━━━ Excerpted records

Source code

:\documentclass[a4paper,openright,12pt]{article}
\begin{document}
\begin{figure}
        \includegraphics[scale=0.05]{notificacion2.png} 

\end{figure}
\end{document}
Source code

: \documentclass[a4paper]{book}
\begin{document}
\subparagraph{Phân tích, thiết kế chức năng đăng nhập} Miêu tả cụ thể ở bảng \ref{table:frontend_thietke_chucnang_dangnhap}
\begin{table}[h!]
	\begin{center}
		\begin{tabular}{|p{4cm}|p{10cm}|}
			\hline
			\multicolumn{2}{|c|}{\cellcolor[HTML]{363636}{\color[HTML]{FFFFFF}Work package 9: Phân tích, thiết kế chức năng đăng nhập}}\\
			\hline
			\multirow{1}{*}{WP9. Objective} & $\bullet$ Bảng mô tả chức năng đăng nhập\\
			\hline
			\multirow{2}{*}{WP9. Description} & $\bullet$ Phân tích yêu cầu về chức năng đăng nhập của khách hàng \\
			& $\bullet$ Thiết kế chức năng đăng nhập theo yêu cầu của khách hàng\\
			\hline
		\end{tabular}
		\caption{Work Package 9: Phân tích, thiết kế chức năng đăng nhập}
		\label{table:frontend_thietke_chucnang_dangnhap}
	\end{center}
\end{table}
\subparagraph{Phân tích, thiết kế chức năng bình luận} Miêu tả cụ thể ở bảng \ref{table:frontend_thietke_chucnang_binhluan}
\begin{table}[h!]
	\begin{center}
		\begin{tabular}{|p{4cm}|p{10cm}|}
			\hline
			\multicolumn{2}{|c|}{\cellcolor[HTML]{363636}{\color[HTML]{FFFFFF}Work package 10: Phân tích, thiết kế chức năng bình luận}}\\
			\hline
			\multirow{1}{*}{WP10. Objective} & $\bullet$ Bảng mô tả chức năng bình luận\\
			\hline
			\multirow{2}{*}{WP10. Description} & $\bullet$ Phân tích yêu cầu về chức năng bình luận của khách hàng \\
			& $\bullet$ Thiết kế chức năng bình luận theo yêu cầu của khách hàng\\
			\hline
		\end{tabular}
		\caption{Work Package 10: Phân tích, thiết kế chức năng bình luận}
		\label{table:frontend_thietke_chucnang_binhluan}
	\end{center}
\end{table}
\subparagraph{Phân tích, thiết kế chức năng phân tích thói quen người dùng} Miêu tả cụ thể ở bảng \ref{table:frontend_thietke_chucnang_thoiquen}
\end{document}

━━━━━━

• [What is required] Show every line of the listing containing the string "subparagraph" by copying it.

• [Exercise output]
\subparagraph{Phân tích, thiết kế chức năng đăng nhập} Miêu tả cụ thể ở bảng \ref{table:frontend_thietke_chucnang_dangnhap}
\subparagraph{Phân tích, thiết kế chức năng bình luận} Miêu tả cụ thể ở bảng \ref{table:frontend_thietke_chucnang_binhluan}
\subparagraph{Phân tích, thiết kế chức năng phân tích thói quen người dùng} Miêu tả cụ thể ở bảng \ref{table:frontend_thietke_chucnang_thoiquen}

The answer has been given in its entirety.